Лагерная усталость наша не испарилась. Круговерть событий и громыхание «реалий» перестройки не смогли усилить степень «реабилитированности». Успешно получили частичную «компенсацию» — два «куска» — две тысячи рублей на нос, и удостоверения, действующие в пределах Магаданской области, приравнивающие к инвалидам войны в смысле льгот, усиливающих так называемую социальную защищенность. Приватизация джезказганских рудников обещает сделать М. Э. владельцем акций. Это — если очень хлопотать, ждать и надеяться, да еще найти энергию, чтобы участие в хлопотах было не символическим, а этаким реальным: хождения на поклон к законодателям и тем, кого Буш, американский президент, назвал бывшими диссидентами, заседающими в парламенте. О приватизации магаданских рудников пока что сведении нет, хотя прогрессивная общественность вместе с властями добивается статуса свободной экономической зоны. Может быть, доживем и до концессий.

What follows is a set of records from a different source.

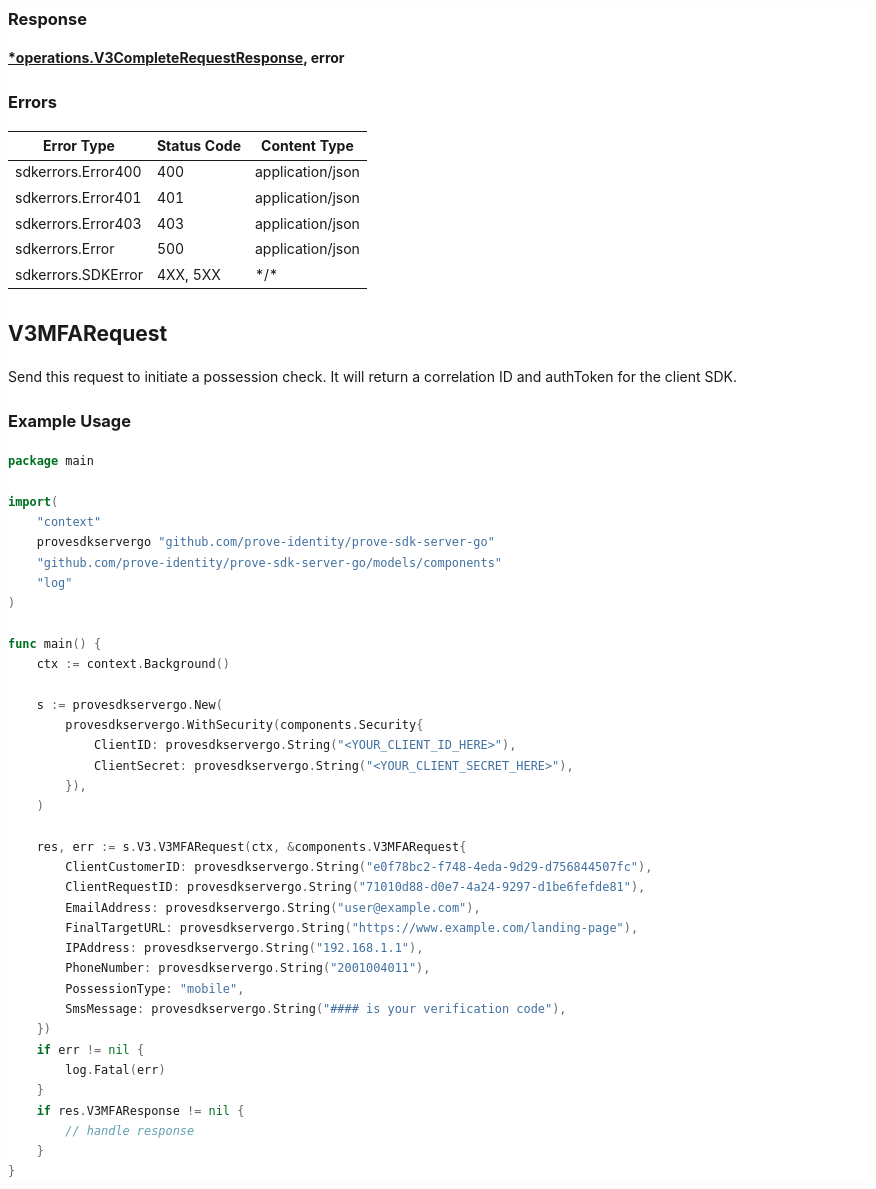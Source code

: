 ### Response

**[*operations.V3CompleteRequestResponse](../../models/operations/v3completerequestresponse.md), error**

### Errors

| Error Type         | Status Code        | Content Type       |
| ------------------ | ------------------ | ------------------ |
| sdkerrors.Error400 | 400                | application/json   |
| sdkerrors.Error401 | 401                | application/json   |
| sdkerrors.Error403 | 403                | application/json   |
| sdkerrors.Error    | 500                | application/json   |
| sdkerrors.SDKError | 4XX, 5XX           | \*/\*              |

## V3MFARequest

Send this request to initiate a possession check. It will return a correlation ID
and authToken for the client SDK.

### Example Usage

```go
package main

import(
	"context"
	provesdkservergo "github.com/prove-identity/prove-sdk-server-go"
	"github.com/prove-identity/prove-sdk-server-go/models/components"
	"log"
)

func main() {
    ctx := context.Background()

    s := provesdkservergo.New(
        provesdkservergo.WithSecurity(components.Security{
            ClientID: provesdkservergo.String("<YOUR_CLIENT_ID_HERE>"),
            ClientSecret: provesdkservergo.String("<YOUR_CLIENT_SECRET_HERE>"),
        }),
    )

    res, err := s.V3.V3MFARequest(ctx, &components.V3MFARequest{
        ClientCustomerID: provesdkservergo.String("e0f78bc2-f748-4eda-9d29-d756844507fc"),
        ClientRequestID: provesdkservergo.String("71010d88-d0e7-4a24-9297-d1be6fefde81"),
        EmailAddress: provesdkservergo.String("user@example.com"),
        FinalTargetURL: provesdkservergo.String("https://www.example.com/landing-page"),
        IPAddress: provesdkservergo.String("192.168.1.1"),
        PhoneNumber: provesdkservergo.String("2001004011"),
        PossessionType: "mobile",
        SmsMessage: provesdkservergo.String("#### is your verification code"),
    })
    if err != nil {
        log.Fatal(err)
    }
    if res.V3MFAResponse != nil {
        // handle response
    }
}
```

М. Э. пытается оставаться активистом общества «Мемориал», а А. С. недавно обратился к реабилитированным статьей «Пятьдесят восьмая, откликнись!» в газете «Магаданская правда». Эта деятельность помогла Магадану гостеприимно встретить американского скульптора Эрнста Неизвестного и надеяться воздвигнуть на сопке Крутой над местом бывшей транзитки (пересыльных бараков — лагпункта весьма знаменитого) монумент скорби, который удобнее называть «памятником жертвам сталинских репрессий». И достигнуть упомянутых выше льгот,

 

- 550 -

поскольку подсчет показал, что живых реабилитированных в городе и области осталось немногим более двухсот человек, и сумма льготная под силу областному и городскому бюджету.

Наше сознание и речь загромождены осколками фраз из текущей прессы и телевизионными образами и силуэтами. Это вопреки правилу, что при склерозе лучше помнится прошлое, чем сегодняшние события. Мы стали меньше уделять времени разговорам при встречах тому, что раньше называлось политинформацией — краткому обзору актуальных событий. Относим это к механизмам психологической защиты. Достигнут некий предел насыщения, когда хочется верить, что pi так все ясно. И нечего переливать из пустого в порожнее. Удивляет, откуда берется свежесть сатиры и беспросветная ироничность у Михаила Жванецкого. Нет у нас такого могучего одесского здоровья.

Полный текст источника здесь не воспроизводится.